# Additional reversing light.



## Pioneer (Dec 18, 2008)

Hi,
as anyone fitted an additional reversing light underneath the backend of the Motorhome? Now that it gets darker earlier, and in addition to the bad weather, it is increasingly difficult to see what is behind even with a night revesing camera, when it's covered in spray muck and beads of water. The standard reverse light (x1) is nowhere near powerfull enough a lot of the time,so thought I may fit an additional light, underneath and centre.
Any idea's would be appreciated. Would I be able to wire in to existing wiring without a further inline fuse? 

Happy Camping


----------



## David & Ann (Dec 18, 2008)

Hi Pioneer,
My German MH has two reversing lights, one on each side. As well as two fog lights, had to put in the 2nd fog light as it was on the wrong side for the roads in England. I must say, two reversing lights gives slightly more light, though I have a reversing camera. Overall, pleased with what I have.


----------



## Deleted member 775 (Dec 18, 2008)

i dont have a reversing light fitted to my van but i find the rear fog lights are ample to back up with most of the time


----------



## Hymerman (Dec 18, 2008)

Pioneer said:


> Hi,
> as anyone fitted an additional reversing light underneath the backend of the Motorhome? Now that it gets darker earlier, and in addition to the bad weather, it is increasingly difficult to see what is behind even with a night revesing camera, when it's covered in spray muck and beads of water. The standard reverse light (x1) is nowhere near powerfull enough a lot of the time,so thought I may fit an additional light, underneath and centre.
> Any idea's would be appreciated. Would I be able to wire in to existing wiring without a further inline fuse?
> 
> Happy Camping



You should be able to wire an additional light onto the other reversing light no problem!  You'll probably find that the reversing light comes of an Auxiliary fuse which serves another light such as a fog light, but the wiring should be more then capable of taking on that additional load.  If you need advise how to wire it in, just give me a shout, but it is quite straight forward.
Andy


----------



## t&s (Dec 18, 2008)

may be larger wattage bulbs are needed 
or a reversing light high up that would not get goverd in road dirt as easy as underslung lamps


----------



## Pioneer (Dec 19, 2008)

Thanks for your info, not really decided what to do about it as yet. May try larger wattage bulb first (cheapest option) and work from that. Didn't want to start drilling holes in the Bodywork, but the idea off fitting an extra light higher up the van would appear to be a good idea, preventing a lot of dirt/spray attaching itself to the lense. 

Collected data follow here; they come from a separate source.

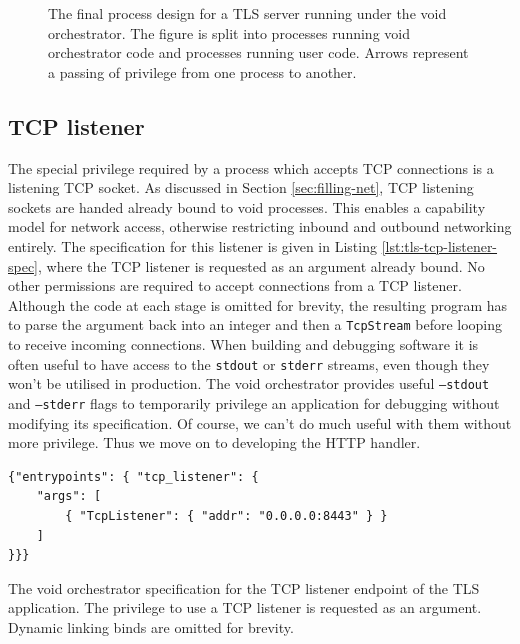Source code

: \documentclass[12pt,a4paper,twoside]{report}
\begin{document}
\begin{figure}
    \centering
    

    \caption{The final process design for a TLS server running under the void orchestrator. The figure is split into processes running void orchestrator code and processes running user code. Arrows represent a passing of privilege from one process to another.}
    \label{fig:tls-server-processes}
\end{figure}

\subsection{TCP listener}
\label{sec:building-tls-tcp-listener}

The special privilege required by a process which accepts TCP connections is a listening TCP socket. As discussed in Section \ref{sec:filling-net}, TCP listening sockets are handed already bound to void processes. This enables a capability model for network access, otherwise restricting inbound and outbound networking entirely. The specification for this listener is given in Listing \ref{lst:tls-tcp-listener-spec}, where the TCP listener is requested as an argument already bound. No other permissions are required to accept connections from a TCP listener. Although the code at each stage is omitted for brevity, the resulting program has to parse the argument back into an integer and then a \texttt{TcpStream} before looping to receive incoming connections. When building and debugging software it is often useful to have access to the \texttt{stdout} or \texttt{stderr} streams, even though they won't be utilised in production. The void orchestrator provides useful \texttt{--stdout} and \texttt{--stderr} flags to temporarily privilege an application for debugging without modifying its specification. Of course, we can't do much useful with them without more privilege. Thus we move on to developing the HTTP handler.

\begin{listing}
\begin{verbatim}
{"entrypoints": { "tcp_listener": {
	"args": [
		{ "TcpListener": { "addr": "0.0.0.0:8443" } }
	]
}}}
\end{verbatim}

\caption{The void orchestrator specification for the TCP listener endpoint of the TLS application. The privilege to use a TCP listener is requested as an argument. Dynamic linking binds are omitted for brevity.}
\label{lst:tls-tcp-listener-spec}
\end{listing}
\end{document}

Thanks again and Best Wishes.

Happy Camping. Bill.


----------



## flashingblade (Dec 19, 2008)

*underslung*

hi there. i have fitted two aux reversing lights under my back bumper. i have no problems with them dirtying up because i regularly check and clean all my lights. they are simple to wire up, use a scotch lock on the positive feed to the existing rev light and drill for a self tapper, local to lights for an earth. include an in-line fuse to cover any excess draw on your wiring loom. mine are two ring flood lights and are great for putting the van into dark holes !!
if you want to wire up properly, use a relay.


----------



## Pioneer (Dec 21, 2008)

Hi flashingblade,
your idea is what I had in mind, don't really want to drill holes in the bodywork, so I think this would be the best option. I have purchased one ring light and an inline fuse so just waiting for the rain to stop!

Happy Camping.


----------



## derekfaeberwick (Dec 23, 2008)

If you are using a *high wattage lamp* I would recommend you to use a relay. Not much extra work and minimal expense involved.Could save you lots of grief.


----------



## GARY ENGLISH (Dec 23, 2008)

*Light*

I have used a driving lamp underneath ,wired straight in.This is common on a lot of selfbuilds as well.Especially if you can get one for nothing ,as the perswon has smashed one and cant get a replacement.


----------



## BedfordMJ (Dec 24, 2008)

http://www.bedfordmj.co.uk/paint_job.htm
I have rear ones but most of what you need to be is at the side. In this pic in front of the rear wheels you can see mine which are halogen and face backwards and outwards.


----------



## BedfordMJ (Dec 24, 2008)

http://www.bedfordmj.co.uk/undercarriage_and_skirt.htm
Seen better here.


----------



## Nosha (Dec 25, 2008)

I fitted a 55w front fog lamp (spots have a beam that's too focused), but DO use a relay as the reverse lamp switch may not like an extra 5amps going through it!!


----------